4. Vary your pace.
Don't run all your runs fast. Because a 10K is only 6.2 miles, many runners (especially intermediate and advanced runners) find themselves running all their runs at or close to race pace. A plan with varied-paced runs will help to improve endurance—both aerobic and muscular. It will also help to increase your pace. Runners that run fast with every run thinking they'll eventually get faster often find they stagnate or hit a wall with their speed and can't get any faster. A weekly regimen of short easy runs, speed work (hills and/or intervals), a tempo run and a slow long run will help to increase pace as well as better prepare you overall for race day as well as keep your injury free.
More: When Do I Run at Race Pace?
5. Run long.
It may seem odd to have "long runs" in a 10K training plan, but they are key in helping to improve your aerobic glycogen metabolism (energy making). Increasing your longest runs through the duration of the training program to mileage longer than the race length will help tremendously in making your energy production more efficient. If you're a beginner, having your longest run go to 7 miles will suffice. Intermediate runners can take their longest long run to 9 miles and the advanced runner can run his/her longest long run up to 12 miles.
Remember that a long run is an easy slow run. These runs are designed to increase distance endurance. Most of your long runs should be run about 1-minute slower than your 10K race pace. In the second half of your training, it's good mentally and physically to start picking up the pace to your 10K race pace during the last couple of miles of your long runs. This teaches your body and your brain that you have the ability to "pick-it-up" later in the run.
6. Tune up with a tempo.
Having a weekly tempo run is a great way to boost your VO2Max. VO2Max is the volume of oxygenated blood getting to the muscles to make energy. The higher your VO2Max, the longer it takes for fatigue to set in. A traditional tempo run begins and ends with a 1-mile warm-up/cool-down.

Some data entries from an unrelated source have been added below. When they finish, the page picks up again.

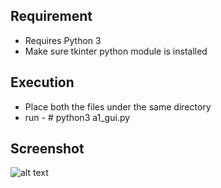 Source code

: ## Requirement
- Requires Python 3
- Make sure tkinter python module is installed


## Execution
- Place both the files under the same directory
- run - # python3 a1_gui.py

## Screenshot

![alt text](https://github.com/raviboodher/Python-For-Fun_Projects/blob/master/GeoTimeZone/GeoLook.png)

The miles in between are run at tempo pace (about 30 seconds slower than your 10K race pace). A 3-mile tempo run is good for beginners (1-mile warm-up, 1 mile at tempo pace, 1-mile cool-down). A 4-mile tempo run is good for intermediate runners (1-mile warm-up, 2 miles at tempo pace, 1-mile cool-down) and a 5 to 6-mile tempo run is great for advanced runners (1-mile warm-up, 3 to 4 miles at tempo pace, 1-mile cool-down).
More: 4 Tempo Run Workouts to Tune Up Your Training
7. Keep the intervals at race pace.
Rotating intervals with hill workouts each week is great for all levels of runners. It's great for beginners to run 400m and 800m intervals. To do this workout, begin with a 1-mile warm-up followed by a series of 400m or 800m intervals at race pace. Each speed interval should be followed by a recovery jog of half the distance of the fast interval. Four to six sets of intervals makes a great beginner workout.
Ladders are great interval workouts for intermediate. To complete a ladder, begin with a 1-mile warm-up; then do a 400m interval at your 10K race pace followed by a walk at half the distance of the interval (in this case 200m.) Continue increasing the distance to 800m (400m recovery jog), 1200m (600m recovery jog), and end with a 1600m (800m recovery walk). Advanced runners can do a pyramid, which is a climbing the ladder and then coming back down. So, the 1600m at the top of the ladder would be followed by another 1200m then an 800m, and ending with a 400m. Remember to wrap up each speed workout with an easy 1-mile jog and some stretching.